> **Problem to solve**
From the entries below, say how many lines carry the word "file", and give nothing but the number.

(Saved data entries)

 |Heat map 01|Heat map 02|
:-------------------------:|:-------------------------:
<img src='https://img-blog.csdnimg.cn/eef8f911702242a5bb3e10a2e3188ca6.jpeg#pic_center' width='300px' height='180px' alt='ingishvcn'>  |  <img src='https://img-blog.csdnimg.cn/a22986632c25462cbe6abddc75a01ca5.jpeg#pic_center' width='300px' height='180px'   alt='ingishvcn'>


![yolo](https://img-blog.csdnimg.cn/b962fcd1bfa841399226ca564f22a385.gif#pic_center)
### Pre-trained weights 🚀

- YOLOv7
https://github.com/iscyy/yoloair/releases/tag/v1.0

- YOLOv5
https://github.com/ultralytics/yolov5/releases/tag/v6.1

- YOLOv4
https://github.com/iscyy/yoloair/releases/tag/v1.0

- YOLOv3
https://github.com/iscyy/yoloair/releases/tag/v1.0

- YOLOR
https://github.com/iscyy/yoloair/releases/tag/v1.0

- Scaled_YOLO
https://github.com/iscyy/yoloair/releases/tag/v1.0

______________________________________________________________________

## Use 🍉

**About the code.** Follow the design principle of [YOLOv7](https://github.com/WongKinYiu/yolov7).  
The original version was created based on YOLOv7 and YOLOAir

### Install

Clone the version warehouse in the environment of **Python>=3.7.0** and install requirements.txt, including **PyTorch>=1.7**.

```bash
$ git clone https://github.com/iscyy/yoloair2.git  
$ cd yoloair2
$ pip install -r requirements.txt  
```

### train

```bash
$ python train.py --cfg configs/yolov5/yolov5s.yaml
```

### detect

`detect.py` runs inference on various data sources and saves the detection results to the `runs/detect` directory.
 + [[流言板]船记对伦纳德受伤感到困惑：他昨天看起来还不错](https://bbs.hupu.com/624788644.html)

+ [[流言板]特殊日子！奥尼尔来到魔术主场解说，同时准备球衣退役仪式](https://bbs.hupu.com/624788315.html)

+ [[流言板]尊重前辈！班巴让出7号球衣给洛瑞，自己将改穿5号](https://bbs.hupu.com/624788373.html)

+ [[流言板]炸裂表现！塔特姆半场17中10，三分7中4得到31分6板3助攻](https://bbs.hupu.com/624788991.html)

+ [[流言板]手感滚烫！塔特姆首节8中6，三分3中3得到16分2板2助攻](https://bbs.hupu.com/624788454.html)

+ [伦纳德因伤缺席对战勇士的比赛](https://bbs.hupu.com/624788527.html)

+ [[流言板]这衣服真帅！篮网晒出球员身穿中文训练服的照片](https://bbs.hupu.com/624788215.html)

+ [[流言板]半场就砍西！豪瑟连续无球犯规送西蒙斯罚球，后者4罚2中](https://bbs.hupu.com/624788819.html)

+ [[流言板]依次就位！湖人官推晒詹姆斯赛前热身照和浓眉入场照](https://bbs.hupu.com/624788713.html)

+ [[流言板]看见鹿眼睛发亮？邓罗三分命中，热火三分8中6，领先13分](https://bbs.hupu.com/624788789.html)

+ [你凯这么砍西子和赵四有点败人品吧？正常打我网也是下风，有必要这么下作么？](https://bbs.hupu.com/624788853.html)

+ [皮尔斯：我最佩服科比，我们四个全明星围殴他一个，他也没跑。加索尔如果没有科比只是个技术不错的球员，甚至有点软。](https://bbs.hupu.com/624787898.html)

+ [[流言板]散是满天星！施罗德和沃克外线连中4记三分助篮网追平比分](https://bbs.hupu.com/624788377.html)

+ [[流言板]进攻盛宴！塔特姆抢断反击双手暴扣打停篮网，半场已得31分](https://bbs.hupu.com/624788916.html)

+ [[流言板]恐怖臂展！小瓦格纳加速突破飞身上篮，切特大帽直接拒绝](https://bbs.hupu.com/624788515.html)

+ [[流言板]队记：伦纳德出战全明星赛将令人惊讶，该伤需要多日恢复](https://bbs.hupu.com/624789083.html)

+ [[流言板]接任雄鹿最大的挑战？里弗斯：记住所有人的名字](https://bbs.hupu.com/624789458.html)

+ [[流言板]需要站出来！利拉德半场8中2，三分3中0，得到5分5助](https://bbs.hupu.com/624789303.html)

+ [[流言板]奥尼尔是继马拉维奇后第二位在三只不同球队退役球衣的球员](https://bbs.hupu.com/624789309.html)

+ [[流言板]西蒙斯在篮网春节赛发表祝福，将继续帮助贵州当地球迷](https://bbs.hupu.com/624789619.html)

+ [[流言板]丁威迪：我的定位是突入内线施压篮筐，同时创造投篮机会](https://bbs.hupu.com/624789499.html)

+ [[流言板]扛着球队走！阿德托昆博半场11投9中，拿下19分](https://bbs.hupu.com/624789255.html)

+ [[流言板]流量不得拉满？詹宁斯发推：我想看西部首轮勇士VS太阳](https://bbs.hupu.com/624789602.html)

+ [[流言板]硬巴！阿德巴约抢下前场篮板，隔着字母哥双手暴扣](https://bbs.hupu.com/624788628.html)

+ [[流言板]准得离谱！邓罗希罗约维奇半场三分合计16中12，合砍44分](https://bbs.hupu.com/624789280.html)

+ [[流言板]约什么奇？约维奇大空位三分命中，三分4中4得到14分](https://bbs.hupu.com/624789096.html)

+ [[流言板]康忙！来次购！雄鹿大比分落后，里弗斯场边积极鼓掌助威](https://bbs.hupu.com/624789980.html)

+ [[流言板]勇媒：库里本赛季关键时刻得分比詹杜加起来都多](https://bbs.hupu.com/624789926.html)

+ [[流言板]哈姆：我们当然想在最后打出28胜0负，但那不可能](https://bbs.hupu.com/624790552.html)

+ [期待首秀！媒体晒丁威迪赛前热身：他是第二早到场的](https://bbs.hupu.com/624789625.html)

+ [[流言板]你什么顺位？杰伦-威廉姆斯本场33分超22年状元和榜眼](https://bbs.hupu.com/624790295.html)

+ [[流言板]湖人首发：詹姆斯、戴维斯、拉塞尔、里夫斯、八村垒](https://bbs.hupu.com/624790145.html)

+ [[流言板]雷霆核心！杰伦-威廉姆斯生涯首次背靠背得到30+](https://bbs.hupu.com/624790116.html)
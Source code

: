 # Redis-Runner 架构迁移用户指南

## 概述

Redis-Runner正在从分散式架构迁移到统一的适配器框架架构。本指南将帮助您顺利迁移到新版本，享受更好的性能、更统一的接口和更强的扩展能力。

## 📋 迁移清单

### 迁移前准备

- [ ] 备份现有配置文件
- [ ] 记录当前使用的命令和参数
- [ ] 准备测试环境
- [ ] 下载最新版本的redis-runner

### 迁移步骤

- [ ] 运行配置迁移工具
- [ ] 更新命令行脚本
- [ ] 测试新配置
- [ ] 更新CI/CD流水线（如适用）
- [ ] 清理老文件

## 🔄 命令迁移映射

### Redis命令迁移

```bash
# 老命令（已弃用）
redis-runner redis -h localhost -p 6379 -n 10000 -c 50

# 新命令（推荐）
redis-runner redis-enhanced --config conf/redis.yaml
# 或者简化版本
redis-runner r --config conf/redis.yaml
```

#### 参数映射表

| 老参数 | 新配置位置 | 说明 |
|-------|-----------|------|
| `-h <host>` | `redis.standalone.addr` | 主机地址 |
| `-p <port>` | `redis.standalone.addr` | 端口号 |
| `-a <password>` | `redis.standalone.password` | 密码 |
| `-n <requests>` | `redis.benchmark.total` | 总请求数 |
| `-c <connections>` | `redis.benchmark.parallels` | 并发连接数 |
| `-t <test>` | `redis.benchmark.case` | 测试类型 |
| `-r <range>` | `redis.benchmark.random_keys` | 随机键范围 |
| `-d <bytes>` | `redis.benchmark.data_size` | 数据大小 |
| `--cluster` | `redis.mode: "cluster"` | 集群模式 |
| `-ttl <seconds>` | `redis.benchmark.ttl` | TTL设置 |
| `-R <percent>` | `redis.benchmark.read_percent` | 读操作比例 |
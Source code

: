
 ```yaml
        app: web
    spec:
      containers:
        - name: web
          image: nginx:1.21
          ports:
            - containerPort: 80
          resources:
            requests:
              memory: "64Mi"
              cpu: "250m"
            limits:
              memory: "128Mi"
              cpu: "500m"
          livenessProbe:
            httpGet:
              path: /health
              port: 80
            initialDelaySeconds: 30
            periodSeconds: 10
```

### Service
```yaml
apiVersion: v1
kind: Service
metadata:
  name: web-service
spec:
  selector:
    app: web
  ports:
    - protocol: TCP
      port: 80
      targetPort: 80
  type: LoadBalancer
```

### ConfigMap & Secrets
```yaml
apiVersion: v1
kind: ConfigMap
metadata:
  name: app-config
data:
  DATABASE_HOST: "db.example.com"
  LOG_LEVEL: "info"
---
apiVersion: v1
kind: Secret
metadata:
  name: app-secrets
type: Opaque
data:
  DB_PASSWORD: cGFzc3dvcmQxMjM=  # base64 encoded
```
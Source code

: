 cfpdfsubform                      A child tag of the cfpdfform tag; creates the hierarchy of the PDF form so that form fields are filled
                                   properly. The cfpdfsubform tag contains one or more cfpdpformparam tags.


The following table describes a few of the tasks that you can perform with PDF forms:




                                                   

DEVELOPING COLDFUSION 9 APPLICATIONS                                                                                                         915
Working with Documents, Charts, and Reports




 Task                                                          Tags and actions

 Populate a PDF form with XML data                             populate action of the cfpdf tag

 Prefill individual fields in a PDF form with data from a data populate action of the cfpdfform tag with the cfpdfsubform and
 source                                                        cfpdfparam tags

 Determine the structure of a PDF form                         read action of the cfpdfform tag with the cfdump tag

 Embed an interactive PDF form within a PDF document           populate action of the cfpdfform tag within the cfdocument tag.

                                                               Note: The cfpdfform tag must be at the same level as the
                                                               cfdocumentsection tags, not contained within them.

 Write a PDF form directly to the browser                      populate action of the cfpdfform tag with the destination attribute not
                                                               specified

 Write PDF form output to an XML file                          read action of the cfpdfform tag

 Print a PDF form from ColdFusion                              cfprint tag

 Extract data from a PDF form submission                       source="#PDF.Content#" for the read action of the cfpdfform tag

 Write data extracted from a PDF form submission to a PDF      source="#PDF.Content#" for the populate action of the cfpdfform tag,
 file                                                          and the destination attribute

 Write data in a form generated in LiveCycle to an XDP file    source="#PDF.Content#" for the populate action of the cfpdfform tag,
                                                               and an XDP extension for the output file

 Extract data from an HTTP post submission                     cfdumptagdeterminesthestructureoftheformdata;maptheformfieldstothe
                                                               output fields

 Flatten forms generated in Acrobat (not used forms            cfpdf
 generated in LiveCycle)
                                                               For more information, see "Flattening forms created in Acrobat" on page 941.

> **Exercise response**
4